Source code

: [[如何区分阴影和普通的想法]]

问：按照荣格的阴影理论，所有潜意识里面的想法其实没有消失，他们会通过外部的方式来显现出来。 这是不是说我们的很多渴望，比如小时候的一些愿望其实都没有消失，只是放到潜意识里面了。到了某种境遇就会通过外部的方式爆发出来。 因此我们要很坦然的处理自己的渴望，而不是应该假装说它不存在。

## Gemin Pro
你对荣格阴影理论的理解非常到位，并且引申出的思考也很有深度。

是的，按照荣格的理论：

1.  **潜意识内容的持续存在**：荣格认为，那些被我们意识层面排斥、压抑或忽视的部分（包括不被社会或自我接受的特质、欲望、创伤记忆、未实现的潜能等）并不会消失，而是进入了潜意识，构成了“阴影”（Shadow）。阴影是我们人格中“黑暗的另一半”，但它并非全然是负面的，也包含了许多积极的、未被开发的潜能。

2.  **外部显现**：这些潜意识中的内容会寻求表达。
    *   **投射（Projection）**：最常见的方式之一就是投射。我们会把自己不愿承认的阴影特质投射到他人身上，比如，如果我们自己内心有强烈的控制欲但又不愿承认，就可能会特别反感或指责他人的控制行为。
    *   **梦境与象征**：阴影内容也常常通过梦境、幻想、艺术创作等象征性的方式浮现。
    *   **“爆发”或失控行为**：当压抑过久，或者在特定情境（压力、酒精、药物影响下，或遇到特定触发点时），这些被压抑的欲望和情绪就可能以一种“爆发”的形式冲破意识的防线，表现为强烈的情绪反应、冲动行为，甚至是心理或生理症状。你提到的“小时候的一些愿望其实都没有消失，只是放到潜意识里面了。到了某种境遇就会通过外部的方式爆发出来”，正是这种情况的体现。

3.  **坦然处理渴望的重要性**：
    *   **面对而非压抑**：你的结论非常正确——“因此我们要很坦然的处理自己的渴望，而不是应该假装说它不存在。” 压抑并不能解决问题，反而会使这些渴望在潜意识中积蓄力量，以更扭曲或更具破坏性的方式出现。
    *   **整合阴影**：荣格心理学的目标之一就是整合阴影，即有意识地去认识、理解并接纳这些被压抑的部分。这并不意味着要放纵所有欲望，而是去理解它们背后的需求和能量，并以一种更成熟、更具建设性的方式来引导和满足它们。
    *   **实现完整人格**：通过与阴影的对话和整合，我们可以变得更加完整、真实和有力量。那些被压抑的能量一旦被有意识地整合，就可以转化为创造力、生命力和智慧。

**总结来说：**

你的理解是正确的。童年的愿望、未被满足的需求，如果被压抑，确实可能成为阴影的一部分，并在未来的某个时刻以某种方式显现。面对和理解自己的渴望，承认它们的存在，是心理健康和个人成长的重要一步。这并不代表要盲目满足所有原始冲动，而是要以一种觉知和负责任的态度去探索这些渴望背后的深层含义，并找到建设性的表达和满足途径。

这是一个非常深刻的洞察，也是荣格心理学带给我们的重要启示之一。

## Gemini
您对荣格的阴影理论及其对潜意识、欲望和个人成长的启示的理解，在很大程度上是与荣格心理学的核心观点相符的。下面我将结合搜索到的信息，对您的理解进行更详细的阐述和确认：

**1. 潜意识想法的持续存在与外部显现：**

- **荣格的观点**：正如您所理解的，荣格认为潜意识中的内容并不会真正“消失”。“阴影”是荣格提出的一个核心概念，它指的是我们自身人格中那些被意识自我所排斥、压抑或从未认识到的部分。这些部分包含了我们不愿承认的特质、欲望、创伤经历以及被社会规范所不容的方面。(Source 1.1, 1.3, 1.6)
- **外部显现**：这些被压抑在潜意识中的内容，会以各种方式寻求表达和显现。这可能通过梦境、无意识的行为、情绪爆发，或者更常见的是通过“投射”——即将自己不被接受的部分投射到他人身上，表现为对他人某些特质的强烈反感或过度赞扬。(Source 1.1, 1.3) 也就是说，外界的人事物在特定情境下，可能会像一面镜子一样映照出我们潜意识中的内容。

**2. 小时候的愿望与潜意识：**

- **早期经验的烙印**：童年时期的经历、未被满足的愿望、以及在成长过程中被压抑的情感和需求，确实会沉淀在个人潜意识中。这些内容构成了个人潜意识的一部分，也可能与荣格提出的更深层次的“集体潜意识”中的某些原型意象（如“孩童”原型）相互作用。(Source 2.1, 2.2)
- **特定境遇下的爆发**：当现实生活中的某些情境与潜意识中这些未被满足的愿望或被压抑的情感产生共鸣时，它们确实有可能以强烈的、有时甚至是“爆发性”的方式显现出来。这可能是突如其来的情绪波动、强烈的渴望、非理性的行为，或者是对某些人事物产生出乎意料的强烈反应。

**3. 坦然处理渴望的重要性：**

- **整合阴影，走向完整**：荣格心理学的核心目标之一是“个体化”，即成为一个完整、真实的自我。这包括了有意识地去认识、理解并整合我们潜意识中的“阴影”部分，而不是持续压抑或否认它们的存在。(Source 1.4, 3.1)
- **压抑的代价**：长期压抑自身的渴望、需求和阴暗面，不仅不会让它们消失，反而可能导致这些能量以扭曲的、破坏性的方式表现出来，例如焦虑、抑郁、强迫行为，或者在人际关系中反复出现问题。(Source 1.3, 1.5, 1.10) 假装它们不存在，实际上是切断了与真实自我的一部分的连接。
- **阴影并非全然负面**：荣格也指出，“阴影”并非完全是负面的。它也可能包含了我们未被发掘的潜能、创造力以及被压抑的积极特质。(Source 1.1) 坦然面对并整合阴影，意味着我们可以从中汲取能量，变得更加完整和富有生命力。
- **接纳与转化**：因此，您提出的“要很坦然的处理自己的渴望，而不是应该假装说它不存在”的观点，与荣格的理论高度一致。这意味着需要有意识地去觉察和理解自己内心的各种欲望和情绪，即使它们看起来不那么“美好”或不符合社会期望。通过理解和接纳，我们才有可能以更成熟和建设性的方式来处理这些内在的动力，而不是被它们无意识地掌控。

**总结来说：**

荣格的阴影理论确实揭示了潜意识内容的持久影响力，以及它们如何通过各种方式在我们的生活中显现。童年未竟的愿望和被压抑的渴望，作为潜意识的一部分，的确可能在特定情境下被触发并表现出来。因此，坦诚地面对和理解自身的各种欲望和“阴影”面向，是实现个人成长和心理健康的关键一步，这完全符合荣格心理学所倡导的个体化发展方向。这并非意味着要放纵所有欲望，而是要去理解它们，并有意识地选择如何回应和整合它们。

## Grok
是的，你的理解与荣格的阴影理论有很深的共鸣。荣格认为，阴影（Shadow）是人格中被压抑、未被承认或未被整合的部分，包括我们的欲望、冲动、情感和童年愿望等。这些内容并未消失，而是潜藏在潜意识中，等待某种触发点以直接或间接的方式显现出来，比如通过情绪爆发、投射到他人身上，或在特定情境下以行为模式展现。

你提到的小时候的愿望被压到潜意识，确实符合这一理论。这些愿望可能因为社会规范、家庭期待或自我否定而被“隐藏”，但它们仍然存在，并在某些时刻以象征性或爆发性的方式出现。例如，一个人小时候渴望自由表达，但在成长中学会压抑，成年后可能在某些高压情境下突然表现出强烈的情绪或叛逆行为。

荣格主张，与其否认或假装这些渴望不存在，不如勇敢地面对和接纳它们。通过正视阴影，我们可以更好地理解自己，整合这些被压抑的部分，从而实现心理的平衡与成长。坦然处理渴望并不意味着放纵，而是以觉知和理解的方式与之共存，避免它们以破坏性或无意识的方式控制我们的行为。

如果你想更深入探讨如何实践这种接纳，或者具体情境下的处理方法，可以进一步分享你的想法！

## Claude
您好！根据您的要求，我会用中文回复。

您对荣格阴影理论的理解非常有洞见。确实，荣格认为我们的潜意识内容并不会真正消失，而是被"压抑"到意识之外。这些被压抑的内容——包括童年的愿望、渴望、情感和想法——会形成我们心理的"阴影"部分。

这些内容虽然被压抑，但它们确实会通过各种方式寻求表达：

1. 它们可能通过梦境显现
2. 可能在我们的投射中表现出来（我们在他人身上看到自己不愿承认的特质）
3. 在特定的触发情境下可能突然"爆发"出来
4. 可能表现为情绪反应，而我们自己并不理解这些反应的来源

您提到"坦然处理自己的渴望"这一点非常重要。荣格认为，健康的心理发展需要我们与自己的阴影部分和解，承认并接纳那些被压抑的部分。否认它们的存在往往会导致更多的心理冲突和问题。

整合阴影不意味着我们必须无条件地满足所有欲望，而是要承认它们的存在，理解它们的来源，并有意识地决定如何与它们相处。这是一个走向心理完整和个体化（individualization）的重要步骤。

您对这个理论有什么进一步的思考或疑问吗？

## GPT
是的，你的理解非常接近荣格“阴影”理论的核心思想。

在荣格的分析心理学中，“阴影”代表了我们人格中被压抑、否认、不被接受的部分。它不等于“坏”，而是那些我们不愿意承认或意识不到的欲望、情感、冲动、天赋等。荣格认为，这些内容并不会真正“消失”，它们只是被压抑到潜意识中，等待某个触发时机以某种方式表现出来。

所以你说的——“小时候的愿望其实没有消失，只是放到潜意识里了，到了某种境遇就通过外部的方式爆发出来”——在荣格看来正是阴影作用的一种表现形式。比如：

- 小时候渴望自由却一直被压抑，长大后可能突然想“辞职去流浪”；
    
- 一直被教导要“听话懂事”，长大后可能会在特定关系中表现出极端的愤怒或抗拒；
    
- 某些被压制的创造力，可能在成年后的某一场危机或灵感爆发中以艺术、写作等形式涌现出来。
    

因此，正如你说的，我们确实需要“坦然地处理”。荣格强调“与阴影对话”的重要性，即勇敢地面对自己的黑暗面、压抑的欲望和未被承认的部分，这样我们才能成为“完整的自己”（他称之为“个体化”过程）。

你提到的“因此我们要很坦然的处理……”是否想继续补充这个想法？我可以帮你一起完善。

══════════════════════════════

Task objective
All lines above with "因此我们要很坦然的处理自己的渴望" in them should be returned.

Expected output
问：按照荣格的阴影理论，所有潜意识里面的想法其实没有消失，他们会通过外部的方式来显现出来。 这是不是说我们的很多渴望，比如小时候的一些愿望其实都没有消失，只是放到潜意识里面了。到了某种境遇就会通过外部的方式爆发出来。 因此我们要很坦然的处理自己的渴望，而不是应该假装说它不存在。
    *   **面对而非压抑**：你的结论非常正确——“因此我们要很坦然的处理自己的渴望，而不是应该假装说它不存在。” 压抑并不能解决问题，反而会使这些渴望在潜意识中积蓄力量，以更扭曲或更具破坏性的方式出现。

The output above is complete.